**EXERCISE:** Return every line from the records below in which the word "part" is found.

**SUPPLIED RECORDS:**
----

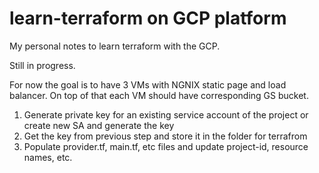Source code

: # learn-terraform on GCP platform
My personal notes to learn terraform with the GCP.

Still in progress.

For now the goal is to have 3 VMs with NGNIX static page and load balancer.
On top of that each VM should have corresponding GS bucket.

1. Generate private key for an existing service account of the project or create new SA and generate the key 
2. Get the key from previous step and store it in the folder for terrafrom
3. Populate provider.tf, main.tf, etc files and update project-id, resource names, etc.

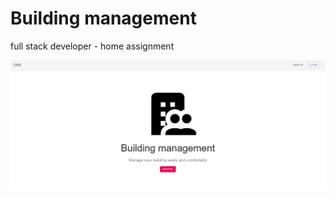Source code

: # Building management
 full stack developer - home assignment
 
![Alt text](https://github.com/shunitavni/Building-management/blob/main/app%20img/Home.PNG?raw=true)
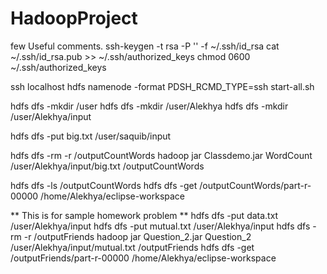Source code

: # HadoopProject

few Useful comments.
ssh-keygen -t rsa -P '' -f ~/.ssh/id_rsa
cat ~/.ssh/id_rsa.pub >> ~/.ssh/authorized_keys
chmod 0600 ~/.ssh/authorized_keys

ssh localhost
hdfs namenode -format
PDSH_RCMD_TYPE=ssh start-all.sh


hdfs dfs -mkdir /user
hdfs dfs -mkdir /user/Alekhya 
hdfs dfs -mkdir /user/Alekhya/input

hdfs dfs -put big.txt /user/saquib/input


hdfs dfs -rm -r /outputCountWords
hadoop jar Classdemo.jar WordCount /user/Alekhya/input/big.txt /outputCountWords

hdfs dfs -ls /outputCountWords
hdfs dfs -get /outputCountWords/part-r-00000 /home/Alekhya/eclipse-workspace


** This is for sample homework problem **
hdfs dfs -put data.txt /user/Alekhya/input
hdfs dfs -put mutual.txt /user/Alekhya/input
hdfs dfs -rm -r /outputFriends
hadoop jar Question_2.jar Question_2 /user/Alekhya/input/mutual.txt /outputFriends
hdfs dfs -get /outputFriends/part-r-00000 /home/Alekhya/eclipse-workspace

----

**EXERCISE RESULT:**
hdfs dfs -get /outputCountWords/part-r-00000 /home/Alekhya/eclipse-workspace
hdfs dfs -get /outputFriends/part-r-00000 /home/Alekhya/eclipse-workspace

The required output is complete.